I know, I know . . . the official celestial spring is still a good month off. But you wouldn’t know that looking out the window right now.
It’s only the third week of February but as I’m clicking away on my laptop keyboard, a quick look out my Yew Dell office window yields an impressive list of plants in full and glorious bloom. Snowdrops (Galanthus nivalis), winter aconite (Eranthis hyemalis), witchhazels (Hamamelis species and hybrids), daffodils (Narcissus species and hybrids), and hellebores (Helleborus species and hybrids) are not only in full bloom but are buzzing with a long list of pollinators in the unusually warm sunshine for this time of year.
But beyond the very basics of warmer weather leading to earlier blooms, what’s going on out there in the garden?
The earlier the bloom, the more variable the date. – When I started my faculty post at the University of Maine, I inherited records from my immediate predecessor in the position. Lyle Littlefield had kept detailed bloom date records on his collection of more than 300 crabapple varieties. And over about 30 years of records, the total variation from the very earliest bloom season to the very latest was a mere 6 days! So much for early and late seasons . . .
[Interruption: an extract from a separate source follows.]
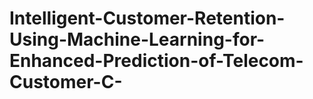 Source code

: # Intelligent-Customer-Retention-Using-Machine-Learning-for-Enhanced-Prediction-of-Telecom-Customer-C-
The variation in bloom time response to local weather patterns is easy to miss because its symptoms are spread out over so much time. But if you think about it, have you ever heard of an earlier than normal first bloom on hybrid tea roses, sunflowers or fall asters? Of course you haven’t. The earlier a plant is genetically programmed to bloom, the more susceptible it will be to those early warm spells.
Chill requirement impacts bloom time. – Most plants that we grow outside in our gardens have a built in dormancy that puts them in a state that limits winter activity – deciduous leaves drop, herbaceous perennials lose their above ground parts, growth stops. And once dormancy sets in, plants need to experience some minimum number of hours below a temperature below about 40 degrees before they will start to grow again. If a plant’s chill requirement hasn’t been met, you can give it all the warm sunshine in the world and it won’t start to grow.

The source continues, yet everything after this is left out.